Q: What happens if the character doesn’t exist? A: POSITION() returns 0 if not found, which would give a wrong result. Always check: WHERE '@' IN email or use CASE WHEN POSITION('@' IN text) > 0.

Q: Can I find the last of multiple different characters? A: Not directly. You’d use regex: REGEXP_REPLACE(text, '.*([pattern])', '\1') or split and process with arrays.

Q: How does this perform with large strings? A: Very efficiently. Reversing and finding position are fast native operations. Even with millions of rows, performance is fine.

Q: Can I find the second-to-last or third-to-last occurrence? A: The reverse method only finds the last. For multiple occurrences, use STRING_TO_ARRAY() with a delimiter or regex.

Q: What if there are multiple occurrences and I need all of them? A: Use STRING_TO_ARRAY(text, char) to split into an array, then work with array elements. Or use regex with global replacement.

Q: Is there a simpler way? A: Not in PostgreSQL’s built-in functions. The reverse + position formula is the standard approach. Some databases have LASTPOS() or similar, but PostgreSQL doesn’t.

Q: How do I handle NULL values? A: The formula returns NULL if the input is NULL. Always filter: WHERE text IS NOT NULL to avoid unexpected results.

Q: Can I nest this formula for finding occurrences at different positions? A: Yes, but it gets complex quickly. Consider using STRING_TO_ARRAY() or regex for multiple occurrence handling.

Q: Performance impact when using this in WHERE clauses? A: It’s fast for filtering, but won’t use indexes. If you filter frequently by “last character position”, consider storing it in a computed column.

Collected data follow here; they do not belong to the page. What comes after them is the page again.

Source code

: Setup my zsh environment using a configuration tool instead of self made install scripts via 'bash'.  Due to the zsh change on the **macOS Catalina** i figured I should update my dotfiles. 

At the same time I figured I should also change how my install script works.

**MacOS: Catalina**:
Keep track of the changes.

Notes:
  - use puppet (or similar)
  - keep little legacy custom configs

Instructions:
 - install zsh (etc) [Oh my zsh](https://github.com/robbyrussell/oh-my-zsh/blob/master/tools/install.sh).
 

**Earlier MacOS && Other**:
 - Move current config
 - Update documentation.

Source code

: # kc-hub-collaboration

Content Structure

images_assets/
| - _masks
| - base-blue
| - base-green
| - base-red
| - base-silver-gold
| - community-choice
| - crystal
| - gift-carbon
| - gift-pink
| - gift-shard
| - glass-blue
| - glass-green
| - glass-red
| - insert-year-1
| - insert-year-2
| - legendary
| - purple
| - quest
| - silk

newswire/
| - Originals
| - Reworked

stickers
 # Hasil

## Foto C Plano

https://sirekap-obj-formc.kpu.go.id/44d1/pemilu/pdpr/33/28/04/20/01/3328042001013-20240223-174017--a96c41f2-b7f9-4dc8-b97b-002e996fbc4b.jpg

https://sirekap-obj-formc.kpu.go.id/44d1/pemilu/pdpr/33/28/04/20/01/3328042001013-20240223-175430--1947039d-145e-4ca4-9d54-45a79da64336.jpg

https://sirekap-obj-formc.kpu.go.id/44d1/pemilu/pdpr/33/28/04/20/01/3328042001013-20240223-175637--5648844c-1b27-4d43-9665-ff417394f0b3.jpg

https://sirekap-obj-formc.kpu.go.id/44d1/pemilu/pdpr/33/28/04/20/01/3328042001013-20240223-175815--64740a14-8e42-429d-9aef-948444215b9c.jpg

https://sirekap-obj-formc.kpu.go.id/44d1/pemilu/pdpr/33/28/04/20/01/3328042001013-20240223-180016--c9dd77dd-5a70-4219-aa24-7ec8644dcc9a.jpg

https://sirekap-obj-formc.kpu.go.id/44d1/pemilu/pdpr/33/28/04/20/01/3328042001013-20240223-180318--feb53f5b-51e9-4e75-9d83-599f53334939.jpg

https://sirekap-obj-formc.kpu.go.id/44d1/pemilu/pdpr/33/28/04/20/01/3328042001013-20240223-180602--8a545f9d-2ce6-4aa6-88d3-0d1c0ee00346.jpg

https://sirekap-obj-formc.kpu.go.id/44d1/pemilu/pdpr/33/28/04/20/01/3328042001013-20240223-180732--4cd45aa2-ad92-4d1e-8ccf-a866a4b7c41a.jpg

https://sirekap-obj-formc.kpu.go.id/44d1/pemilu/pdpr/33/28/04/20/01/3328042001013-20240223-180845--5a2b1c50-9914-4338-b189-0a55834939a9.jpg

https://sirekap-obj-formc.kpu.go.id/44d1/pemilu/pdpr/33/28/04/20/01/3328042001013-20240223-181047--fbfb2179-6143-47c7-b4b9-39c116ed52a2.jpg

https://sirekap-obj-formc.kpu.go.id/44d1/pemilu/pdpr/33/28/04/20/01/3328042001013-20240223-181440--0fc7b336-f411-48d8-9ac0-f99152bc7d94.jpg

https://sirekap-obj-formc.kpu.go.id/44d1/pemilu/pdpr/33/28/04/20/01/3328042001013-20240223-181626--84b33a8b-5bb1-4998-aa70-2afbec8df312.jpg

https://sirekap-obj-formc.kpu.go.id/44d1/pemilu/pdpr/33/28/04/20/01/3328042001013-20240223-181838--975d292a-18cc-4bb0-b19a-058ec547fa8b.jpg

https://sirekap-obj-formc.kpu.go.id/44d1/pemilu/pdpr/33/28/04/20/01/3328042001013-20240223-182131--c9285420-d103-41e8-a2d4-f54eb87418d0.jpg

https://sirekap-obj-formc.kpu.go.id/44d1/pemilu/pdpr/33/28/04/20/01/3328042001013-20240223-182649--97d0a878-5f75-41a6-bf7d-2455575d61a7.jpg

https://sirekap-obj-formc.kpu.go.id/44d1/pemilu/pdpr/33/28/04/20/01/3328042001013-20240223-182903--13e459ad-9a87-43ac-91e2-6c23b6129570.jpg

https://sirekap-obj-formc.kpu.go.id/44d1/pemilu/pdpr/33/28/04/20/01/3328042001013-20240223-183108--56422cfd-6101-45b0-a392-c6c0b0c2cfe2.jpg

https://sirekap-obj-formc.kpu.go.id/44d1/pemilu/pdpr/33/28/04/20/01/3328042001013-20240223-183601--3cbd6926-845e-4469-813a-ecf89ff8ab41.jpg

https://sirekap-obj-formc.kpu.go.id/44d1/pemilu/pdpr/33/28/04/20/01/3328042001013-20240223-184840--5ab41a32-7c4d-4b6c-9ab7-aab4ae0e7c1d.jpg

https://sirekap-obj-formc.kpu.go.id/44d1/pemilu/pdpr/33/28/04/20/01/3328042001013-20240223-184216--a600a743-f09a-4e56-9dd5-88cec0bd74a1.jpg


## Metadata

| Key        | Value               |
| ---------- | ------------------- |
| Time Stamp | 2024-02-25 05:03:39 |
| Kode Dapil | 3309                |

Q: How does this work with Unicode or special characters? A: It works correctly. PostgreSQL handles Unicode internally. Just use the character you’re searching for: REVERSE(text) works with any character.

Common Errors & Solutions

Error: “Position calculation gives wrong result” Double-check your formula. It’s LENGTH(text) - POSITION(char IN REVERSE(text)) + 1. Missing the + 1 is a common mistake. Also verify the character actually exists in the string.

Error: “Getting position 0 or NULL” The character doesn’t exist in the string. Always use WHERE '@' IN email to filter. Or use CASE WHEN POSITION('@' IN text) > 0 THEN ... ELSE 0 END.

Error: “Substring extraction seems off by one” When extracting after the character, add 1 to the position: SUBSTRING(text FROM position + 1). When extracting before, subtract 1: SUBSTRING(text FROM 1 FOR position - 1).

Performance Tips

  • Very fast operation: String reversal and position finding are optimized native functions. Use freely.
  • In WHERE clauses: While it works, WHERE LENGTH(col) - POSITION(...) > value won’t use indexes. Filter on original columns when possible.
  • Pre-compute if searching repeatedly: If you frequently find the last occurrence in the same column, create a computed column or stored procedure.
  • With large strings: Reversing very long strings (>10MB) has overhead, but typical strings are fine.
  • Consider array splitting: For complex parsing (like file paths), STRING_TO_ARRAY() might be faster and more readable than nested position calculations.

Wrapping Up

Finding the last occurrence of a character in PostgreSQL requires the reverse + position trick: LENGTH(text) - POSITION(char IN REVERSE(text)) + 1. It’s not intuitive at first, but once you understand the logic—that reversing flips the problem—it becomes a reliable tool for extracting file extensions, domains from emails, or any last-occurrence need. Remember to always check that the character exists, and your formula will work reliably.